On this day her door as well as the doors of Indians throughout the nation are open to family and friends streaming in in endless processions with smiles on their faces and plates of delicious holiday treats to share.
Divali for Hindus is about bonding and celebrating the good things in life.
For visitors too Divali is a special time as the hotels around town make an effort to create the festive atmosphere within their own walls.
At our hotel too, as we walk through the spectacular courtyards of this centuries-old white marble work of art, we often see the staff putting the finishing touches to the amazing flower displays strewn all around. The tiny diyas line up the footpaths for the evening show that will take place as the fireworks will light the night sky a few hours from now.
The middle of the day is time to take a break and read or rest by the pool or in the spa. The place is idyllic and no other describes it better than Lieutenant-Colonel James Tod, a British officer who in the early nineteenth century wrote: “Here they listened to the tales of the bard and slept off their opiate amidst the cool breezes of the lake wafting delicious odours from the lotus flowers and as the fumes of the potion evaporated, they opened their eyes to a landscape to which not even its inspirations could frame an equal”.
On one of our visits, we left the magical surroundings of our retreat for a unique experience: an invitation to celebrate Divali at the palace of His Royal Highness the Maharana of Udaipur Shriji Arvind Singh Mewar with his family and guests.
A knock at the door of our room announced a waiter carrying a large box of special Divali sweets I had ordered on the management’s suggestion to take to the palace as a customary gift for the occasion. The boat was waiting and the chauffeur by the car on the other side of the lake opened its doors for us as the saw us approaching.

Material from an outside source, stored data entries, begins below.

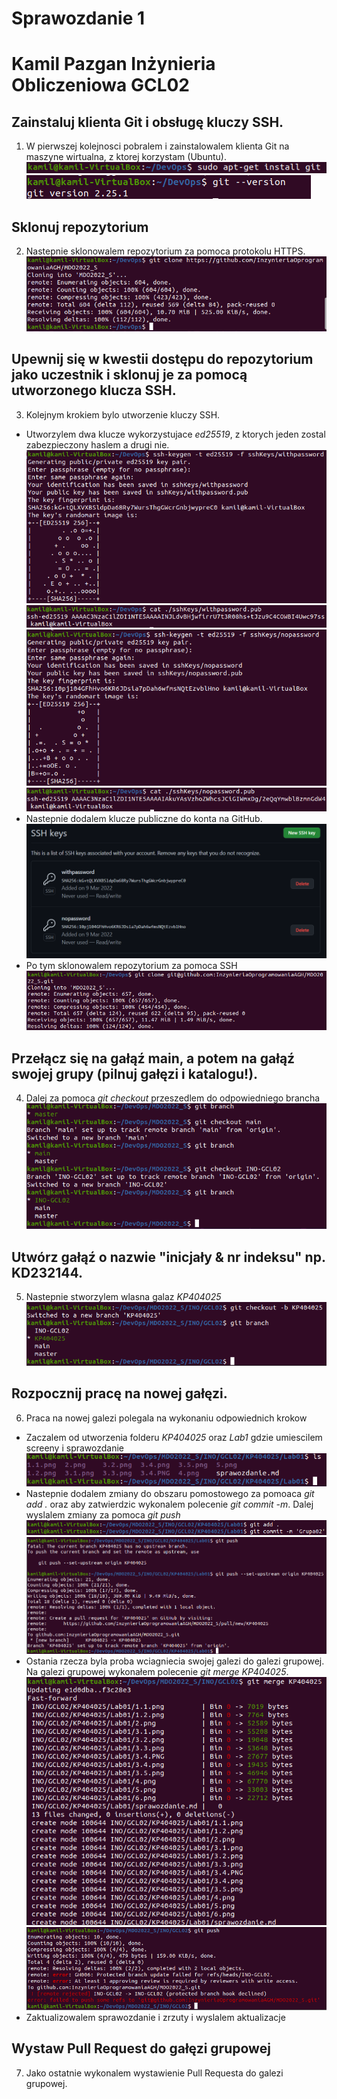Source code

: # Sprawozdanie 1 
# Kamil Pazgan Inżynieria Obliczeniowa GCL02
## Zainstaluj klienta Git i obsługę kluczy SSH.
1. W pierwszej kolejnosci pobralem i zainstalowalem klienta Git na maszyne wirtualna, z ktorej korzystam (Ubuntu).
![](1.1.png)
![](1.2.png)
## Sklonuj repozytorium 
2. Nastepnie sklonowalem repozytorium za pomoca protokolu HTTPS.
![](2.png)
## Upewnij się w kwestii dostępu do repozytorium jako uczestnik i sklonuj je za pomocą utworzonego klucza SSH.
3. Kolejnym krokiem bylo utworzenie kluczy SSH. 
- Utworzylem dwa klucze wykorzystujace *ed25519*, z ktorych jeden zostal zabezpieczony haslem a drugi nie. 
![](3.1.png)![](3.2.png)![](3.3.png)![](3.4.png)
- Nastepnie dodalem klucze publiczne do konta na GitHub. 
![](3.5.PNG)
- Po tym sklonowalem repozytorium za pomoca SSH
![](3.6.png)
## Przełącz się na gałąź main, a potem na gałąź swojej grupy (pilnuj gałęzi i katalogu!).
4. Dalej za pomoca *git checkout* przeszedlem do odpowiedniego brancha
![](4.png)
## Utwórz gałąź o nazwie "inicjały & nr indeksu" np. KD232144.
5. Nastepnie stworzylem wlasna galaz *KP404025*
![](5.png)
## Rozpocznij pracę na nowej gałęzi.
6. Praca na nowej galezi polegala na wykonaniu odpowiednich krokow
- Zaczalem od utworzenia folderu *KP404025* oraz *Lab1* gdzie umiescilem screeny i sprawozdanie
![](6.1.png)
- Nastepnie dodalem zmiany do obszaru pomostowego za pomoaca *git add .* oraz aby zatwierdzic wykonalem polecenie *git commit -m*. Dalej wyslalem zmiany za pomoca *git push* 
![](6.2.png)![](6.3.png)
- Ostania rzecza byla proba wciagniecia swojej galezi do galezi grupowej. Na galezi grupowej wykonałem polecenie *git merge KP404025*.
![](6.4.png)![](6.5.png)
- Zaktualizowalem sprawozdanie i zrzuty i wyslalem aktualizacje
## Wystaw Pull Request do gałęzi grupowej
7. Jako ostatnie wykonalem wystawienie Pull Requesta do galezi grupowej.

The streets leading to the palace were bustling with happy revellers bringing our car to a halt. We decided to walk the rest of the short distance to the enormous gates of the palace.
When we arrived we handed the sumptuous invitation to one of the guards and were escorted along a wide path at the end of which a marvellous shallow pond was surrounded by a large number of immaculately dressed and bejewelled guests drinking fine champagne and engaging in happy conversations. English was the household language as expected.

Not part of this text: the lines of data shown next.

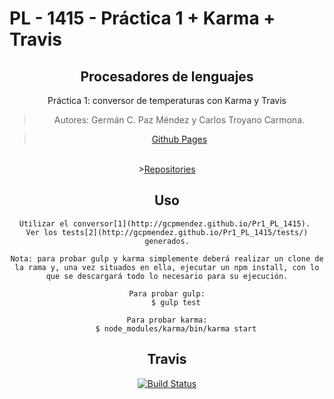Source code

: # PL - 1415 - Práctica 1 + Karma + Travis
<center>

<h2><b>Procesadores de lenguajes</b></h2>
<p>Práctica 1: conversor de temperaturas con Karma y Travis</p>

> Autores: Germán C. Paz Méndez y Carlos Troyano Carmona.

><A HREF="http://gcpmendez.github.io/">Github Pages</A>
<br>
><A HREF="https://github.com/gcpmendez/Pr1_PL_1415">Repositories</A>

## Uso

	Utilizar el conversor[1](http://gcpmendez.github.io/Pr1_PL_1415). 
	Ver los tests[2](http://gcpmendez.github.io/Pr1_PL_1415/tests/) generados.

	Nota: para probar gulp y karma simplemente deberá realizar un clone de la rama y, una vez situados en ella, ejecutar un npm install, con lo que se descargará todo lo necesario para su ejecución.

	Para probar gulp:
		$ gulp test
	
	Para probar karma:
		$ node_modules/karma/bin/karma start

## Travis

[![Build Status](https://travis-ci.org/gcpmendez/Pr1_PL_1415.svg?branch=gh-pages)](https://travis-ci.org/gcpmendez/conversor-karma)
</center>
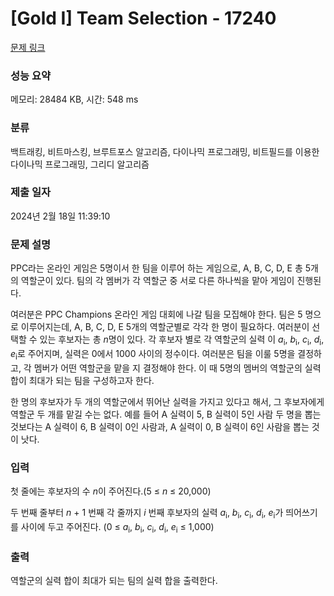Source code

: # [Gold I] Team Selection - 17240 

[문제 링크](https://www.acmicpc.net/problem/17240) 

### 성능 요약

메모리: 28484 KB, 시간: 548 ms

### 분류

백트래킹, 비트마스킹, 브루트포스 알고리즘, 다이나믹 프로그래밍, 비트필드를 이용한 다이나믹 프로그래밍, 그리디 알고리즘

### 제출 일자

2024년 2월 18일 11:39:10

### 문제 설명

<p>PPC라는 온라인 게임은 5명이서 한 팀을 이루어 하는 게임으로, A, B, C, D, E 총 5개의 역할군이 있다. 팀의 각 멤버가 각 역할군 중 서로 다른 하나씩을 맡아 게임이 진행된다.</p>

<p>여러분은 PPC Champions 온라인 게임 대회에 나갈 팀을 모집해야 한다. 팀은 5 명으로 이루어지는데, A, B, C, D, E 5개의 역할군별로 각각 한 명이 필요하다. 여러분이 선택할 수 있는 후보자는 총 <em>n</em>명이 있다. 각 후보자 별로 각 역할군의 실력 이 <em>a</em><sub>i</sub>, <em>b</em><sub>i</sub>, <em>c</em><sub>i</sub>, <em>d</em><sub>i</sub>, <em>e</em><sub>i</sub>로 주어지며, 실력은 0에서 1000 사이의 정수이다. 여러분은 팀을 이룰 5명을 결정하고, 각 멤버가 어떤 역할군을 맡을 지 결정해야 한다. 이 때 5명의 멤버의 역할군의 실력 합이 최대가 되는 팀을 구성하고자 한다.</p>

<p>한 명의 후보자가 두 개의 역할군에서 뛰어난 실력을 가지고 있다고 해서, 그 후보자에게 역할군 두 개를 맡길 수는 없다. 예를 들어 A 실력이 5, B 실력이 5인 사람 두 명을 뽑는 것보다는 A 실력이 6, B 실력이 0인 사람과, A 실력이 0, B 실력이 6인 사람을 뽑는 것이 낫다.</p>

### 입력 

 <p>첫 줄에는 후보자의 수 <em>n</em>이 주어진다.(5 ≤ <em>n</em> ≤ 20,000)</p>

<p>두 번째 줄부터 <em>n</em> + 1 번째 각 줄까지 <em>i </em>번째 후보자의 실력 <em>a</em><sub>i</sub>, <em>b</em><sub>i</sub>, <em>c</em><sub>i</sub>, <em>d</em><sub>i</sub>, <em>e</em><sub>i</sub>가 띄어쓰기를 사이에 두고 주어진다. (0 ≤ <em>a</em><sub>i</sub>, <em>b</em><sub>i</sub>, <em>c</em><sub>i</sub>, <em>d</em><sub>i</sub>, <em>e</em><sub>i</sub> ≤ 1,000)</p>

### 출력 

 <p>역할군의 실력 합이 최대가 되는 팀의 실력 합을 출력한다.</p>

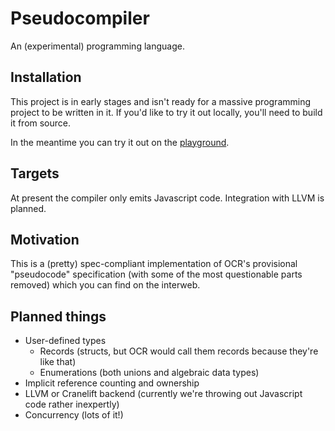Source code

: # Pseudocompiler

An (experimental) programming language.

## Installation

This project is in early stages and isn't ready for a massive programming project to be written in
it. If you'd like to try it out locally, you'll need to build it from source.

In the meantime you can try it out on the [playground](https://compiler.teymour.tk).

## Targets

At present the compiler only emits Javascript code. Integration with LLVM is planned.

## Motivation

This is a (pretty) spec-compliant implementation of OCR's provisional "pseudocode" specification
(with some of the most questionable parts removed) which you can find on the interweb.

## Planned things
 - User-defined types
    - Records (structs, but OCR would call them records because they're like that)
    - Enumerations (both unions and algebraic data types)
 - Implicit reference counting and ownership
 - LLVM or Cranelift backend (currently we're throwing out Javascript code rather inexpertly)
 - Concurrency (lots of it!)
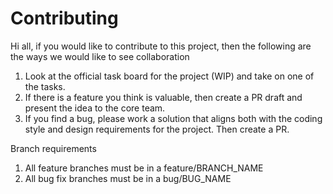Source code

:# Contributing

Hi all, if you would like to contribute to this project, then the following are the ways we would like to see collaboration

1. Look at the official task board for the project (WIP) and take on one of the tasks.
2. If there is a feature you think is valuable, then create a PR draft and present the idea to the core team.
3. If you find a bug, please work a solution that aligns both with the coding style and design requirements for the project. Then create a PR.

Branch requirements
1. All feature branches must be in a feature/BRANCH_NAME
2. All bug fix branches must be in a bug/BUG_NAME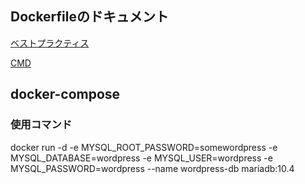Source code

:

## Dockerfileのドキュメント
[ベストプラクティス](https://docs.docker.jp/engine/articles/dockerfile_best-practice.html)

[CMD](https://docs.docker.jp/engine/reference/builder.html#cmd)

## docker-compose
### 使用コマンド
docker run -d -e MYSQL_ROOT_PASSWORD=somewordpress -e MYSQL_DATABASE=wordpress -e MYSQL_USER=wordpress -e MYSQL_PASSWORD=wordpress --name wordpress-db mariadb:10.4
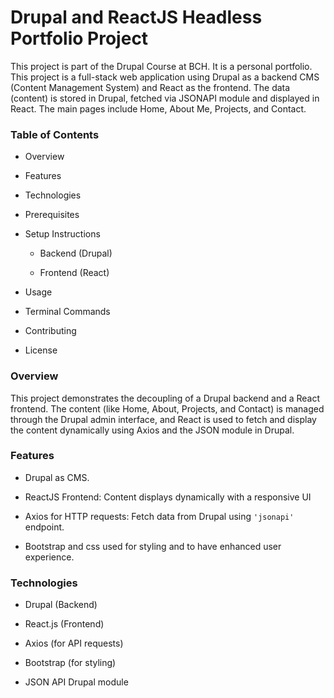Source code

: # Drupal and ReactJS Headless Portfolio Project

This project is part of the Drupal Course at BCH. It is a personal portfolio. This project is a full-stack web application using Drupal as a backend CMS (Content Management System) and React as the frontend. The data (content) is stored in Drupal, fetched via JSONAPI module and displayed in React. The main pages include Home, About Me, Projects, and Contact.

### Table of Contents

* Overview

* Features

* Technologies

* Prerequisites

* Setup Instructions

  - Backend (Drupal)

  - Frontend (React)

* Usage

* Terminal Commands

* Contributing

* License

### Overview

This project demonstrates the decoupling of a Drupal backend and a React frontend. The content (like Home, About, Projects, and Contact) is managed through the Drupal admin interface, and React is used to fetch and display the content dynamically using Axios and the JSON module in Drupal.

### Features

* Drupal as CMS.

* ReactJS Frontend: Content displays dynamically with a responsive UI

* Axios for HTTP requests: Fetch data from Drupal using `'jsonapi'` endpoint.

* Bootstrap and css used for styling and to have enhanced user experience.


### Technologies

* Drupal (Backend)

* React.js (Frontend)

* Axios (for API requests)

* Bootstrap (for styling)

* JSON API Drupal module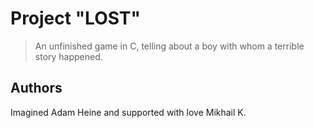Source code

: # Project "LOST"
> An unfinished game in C, telling about a boy with whom a terrible story happened.

## Authors
Imagined Adam Heine and supported with love Mikhail K.
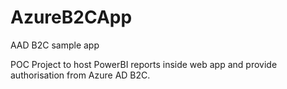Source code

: # AzureB2CApp
AAD B2C sample app

POC Project to host PowerBI reports inside web app and provide authorisation from Azure AD B2C. 
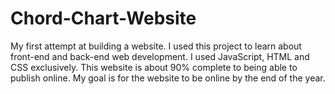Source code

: # Chord-Chart-Website
My first attempt at building a website. I used this project to learn about front-end and back-end web development. I used JavaScript, HTML and CSS exclusively. This website is about 90% complete to being able to publish online. My goal is for the website to be online by the end of the year.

The Aide de amp Col. Rathore, introduced us to some of the other guests and the evening got underway flawlessly as the soft sitar music soared in the air and candlelights infused the night with a magic atmosphere of glitter and sparkles. The fireworks exploded overhead from time to time reminding us of the New Year.
Before the evening was over we talked to Princess Vijayaraj of Kutch, the charming wife of the Maharana, who told us about her charitable works and achievements as patron of the arts, she introduced us to one of the architects in charge of the palace’s on-going restoration works. He gave us great insight into what it takes to bring the pavilions back to their glorious beauty. We were spellbound by the details and the stories we heard and seeing our enthusiasm he invited us to come back in the following days to visit the art collection, the tiger skins on the study sofas reminiscent of a time when the Maharana’s ancestors were hunting on their lands now turned into national parks . The offer was to great to resist!
Soon it was time to pay our respects to our Royal hosts and their guests and thank them for their hospitality. Our fleeting glimpse into their world gave us the chance to experience the rich heritage and culture of this part of India with greater depth then ever before increasing our love and fascination for it.
The memories of that Divali echo in our mind and keep us going back time and time again. Udaipur will revive them every time we return for another visit and our clients will hear us describe the sumptuous occasion as we stroll pass the enormous doors of the Royal Palace one more time.